When I founded City to Sea, back in 2015, I genuinely had no idea or expectations of what might come from it. I’d had a powerful awakening to the problem of plastic pollution the year before, whilst watching the Albatross film trailer by the artist Chris Jordan. I talk about the effect it had on me in my TED talk – and it’s something I often come back to; the exact moment in time when my life changed course.

Up until the day I watched the trailer, I’d been passionate about sustainability, had felt upset about the state of the environment to varying degrees, but had never felt grief to the extent I did when watching that footage. It was a seismic shift, the strength of which meant I couldn’t just go back to business as usual and do nothing. So, I decided to do something, anything, to make the suffering I’d witnessed stop.

Saying no to single-use plastics and opting for reusables is a life-enhancing behaviour change that ripples out amongst your peers.
Natalie Fee

Fast forward four years, I look at our staff email list and see 31 names. A team of phenomenally passionate and motivated environmentalists, each using their talents to facilitate an array of award-winning campaigns that have stopped hundreds of tonnes of plastic from making their way into the world’s rivers and seas. All because something – in my case it was the albatross chicks with their bellies full of plastic – woke me from my numbness. Grief, turned into rage, turned into an unbridled motivation to act, now.

How to save the world for free, Natalie Fee
How to save the world for free, Natalie Fee

Along the way, as a team we’ve tried different techniques to bottle that experience and share it with the masses.
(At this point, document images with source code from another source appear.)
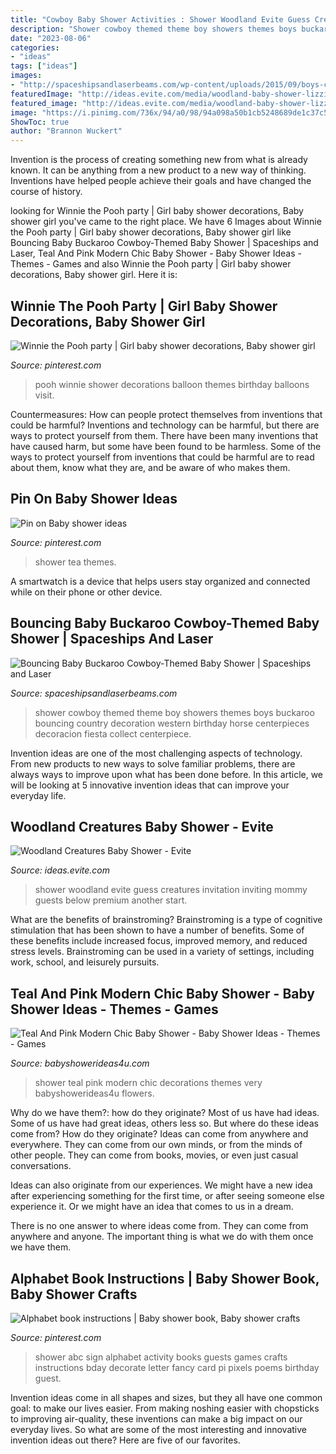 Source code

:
 ```yaml
---
title: "Cowboy Baby Shower Activities : Shower Woodland Evite Guess Creatures Invitation Inviting Mommy Guests Below Premium Another Start"
description: "Shower cowboy themed theme boy showers themes boys buckaroo bouncing country decoration western birthday horse centerpieces decoracion fiesta collect centerpiece"
date: "2023-08-06"
categories:
- "ideas"
tags: ["ideas"]
images:
- "http://spaceshipsandlaserbeams.com/wp-content/uploads/2015/09/boys-cowboy-themed-baby-shower-party-ideas.jpg"
featuredImage: "http://ideas.evite.com/media/woodland-baby-shower-lizzie-jb-guess-who-595.jpg"
featured_image: "http://ideas.evite.com/media/woodland-baby-shower-lizzie-jb-guess-who-595.jpg"
image: "https://i.pinimg.com/736x/94/a0/98/94a098a50b1cb5248689de1c37c56835--abc-baby-shower-book-baby-showers.jpg"
ShowToc: true
author: "Brannon Wuckert"
---
```



Invention is the process of creating something new from what is already known. It can be anything from a new product to a new way of thinking. Inventions have helped people achieve their goals and have changed the course of history.

	

		
looking for Winnie the Pooh party | Girl baby shower decorations, Baby shower girl you've came to the right place. We have 6 Images about Winnie the Pooh party | Girl baby shower decorations, Baby shower girl like Bouncing Baby Buckaroo Cowboy-Themed Baby Shower | Spaceships and Laser, Teal And Pink Modern Chic Baby Shower - Baby Shower Ideas - Themes - Games and also Winnie the Pooh party | Girl baby shower decorations, Baby shower girl. Here it is:
		
    
## Winnie The Pooh Party | Girl Baby Shower Decorations, Baby Shower Girl

<img loading=lazy src="https://i.pinimg.com/736x/e5/70/98/e57098544fa1da35f3db2b0c534784e2.jpg" onerror="this.onerror=null;this.src='https://tse2.mm.bing.net/th?id=OIP.iVFT2kMcge02T8cVvGEb7wHaJ3&amp;pid=15.1';" alt="Winnie the Pooh party | Girl baby shower decorations, Baby shower girl">

_Source: pinterest.com_

>pooh winnie shower decorations balloon themes birthday balloons visit. 

	

Countermeasures: How can people protect themselves from inventions that could be harmful?
Inventions and technology can be harmful, but there are ways to protect yourself from them. There have been many inventions that have caused harm, but some have been found to be harmless. Some of the ways to protect yourself from inventions that could be harmful are to read about them, know what they are, and be aware of who makes them.

    
## Pin On Baby Shower Ideas

<img loading=lazy src="https://i.pinimg.com/736x/a6/41/f4/a641f42d835fcb3dab371bb3654f01bd--tea-party-baby-shower-baby-shower-themes.jpg" onerror="this.onerror=null;this.src='https://tse3.mm.bing.net/th?id=OIP.A2MFW2Tm2p54wQ9Q8hjTVQHaLI&amp;pid=15.1';" alt="Pin on Baby shower ideas">

_Source: pinterest.com_

>shower tea themes. 

	

A smartwatch is a device that helps users stay organized and connected while on their phone or other device.

    
## Bouncing Baby Buckaroo Cowboy-Themed Baby Shower | Spaceships And Laser

<img loading=lazy src="http://spaceshipsandlaserbeams.com/wp-content/uploads/2015/09/boys-cowboy-themed-baby-shower-party-ideas.jpg" onerror="this.onerror=null;this.src='https://tse1.mm.bing.net/th?id=OIP.jJs9Fz_tEzFxW3Y7lJWw9gHaLH&amp;pid=15.1';" alt="Bouncing Baby Buckaroo Cowboy-Themed Baby Shower | Spaceships and Laser">

_Source: spaceshipsandlaserbeams.com_

>shower cowboy themed theme boy showers themes boys buckaroo bouncing country decoration western birthday horse centerpieces decoracion fiesta collect centerpiece. 

	

Invention ideas are one of the most challenging aspects of technology. From new products to new ways to solve familiar problems, there are always ways to improve upon what has been done before. In this article, we will be looking at 5 innovative invention ideas that can improve your everyday life.

    
## Woodland Creatures Baby Shower - Evite

<img loading=lazy src="http://ideas.evite.com/media/woodland-baby-shower-lizzie-jb-guess-who-595.jpg" onerror="this.onerror=null;this.src='https://tse1.mm.bing.net/th?id=OIP.wL_WGyMlZWwt1_0YvrotoQHaLN&amp;pid=15.1';" alt="Woodland Creatures Baby Shower - Evite">

_Source: ideas.evite.com_

>shower woodland evite guess creatures invitation inviting mommy guests below premium another start. 

	

What are the benefits of brainstroming?
Brainstroming is a type of cognitive stimulation that has been shown to have a number of benefits. Some of these benefits include increased focus, improved memory, and reduced stress levels. Brainstroming can be used in a variety of settings, including work, school, and leisurely pursuits.

    
## Teal And Pink Modern Chic Baby Shower - Baby Shower Ideas - Themes - Games

<img loading=lazy src="http://www.babyshowerideas4u.com/wp-content/uploads/2016/05/Teal-And-Pink-Modern-Chic-Baby-Shower-Cupcakes.jpg" onerror="this.onerror=null;this.src='https://tse3.mm.bing.net/th?id=OIP.BFeIYWquAwUsZLvfUHjfMgHaJ4&amp;pid=15.1';" alt="Teal And Pink Modern Chic Baby Shower - Baby Shower Ideas - Themes - Games">

_Source: babyshowerideas4u.com_

>shower teal pink modern chic decorations themes very babyshowerideas4u flowers. 

	

Why do we have them?: how do they originate?
Most of us have had ideas. Some of us have had great ideas, others less so. But where do these ideas come from? How do they originate?
Ideas can come from anywhere and everywhere. They can come from our own minds, or from the minds of other people. They can come from books, movies, or even just casual conversations.

Ideas can also originate from our experiences. We might have a new idea after experiencing something for the first time, or after seeing someone else experience it. Or we might have an idea that comes to us in a dream.

There is no one answer to where ideas come from. They can come from anywhere and anyone. The important thing is what we do with them once we have them.

    
## Alphabet Book Instructions | Baby Shower Book, Baby Shower Crafts

<img loading=lazy src="https://i.pinimg.com/736x/94/a0/98/94a098a50b1cb5248689de1c37c56835--abc-baby-shower-book-baby-showers.jpg" onerror="this.onerror=null;this.src='https://tse1.mm.bing.net/th?id=OIP.OQu94lNiyYFJAlV-8UrPrQHaLH&amp;pid=15.1';" alt="Alphabet book instructions | Baby shower book, Baby shower crafts">

_Source: pinterest.com_

>shower abc sign alphabet activity books guests games crafts instructions bday decorate letter fancy card pi pixels poems birthday guest. 

	

Invention ideas come in all shapes and sizes, but they all have one common goal: to make our lives easier. From making noshing easier with chopsticks to improving air-quality, these inventions can make a big impact on our everyday lives. So what are some of the most interesting and innovative invention ideas out there? Here are five of our favorites.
Creating silly films, sharing powerful films, lobbying supermarkets, creating community, championing solutions – as many ways as we can to inspire grassroots action that challenges the behemoths of the plastic industry.

Currently in the U.S. over $200 billion is being invested in new fracking infrastructure, factories and pipelines to supply raw materials to the plastics industry*. If this goes ahead, plastic will account for 20% of global oil use by 2050, increasing greenhouse gas emissions from petrochemicals by 30% and doubling plastic pollution in our oceans.

At City to Sea, we have a different vision. One story we like to tell our audience is that ‘there’s a better way, that’s way more fun’. Saying no to single-use plastics and opting for reusables is a life-enhancing behaviour change that ripples out amongst your peers. Saying no to investing in fossil fuel or petrochemical industries and instead investing in regenerative, planet-loving technologies and businesses makes you feel good. Which is why we love being able to encourage City to Sea’s audience to bank with Triodos – when people realise their savings are funding the very thing they’re trying to stop, it’s a no brainer for them to make the switch.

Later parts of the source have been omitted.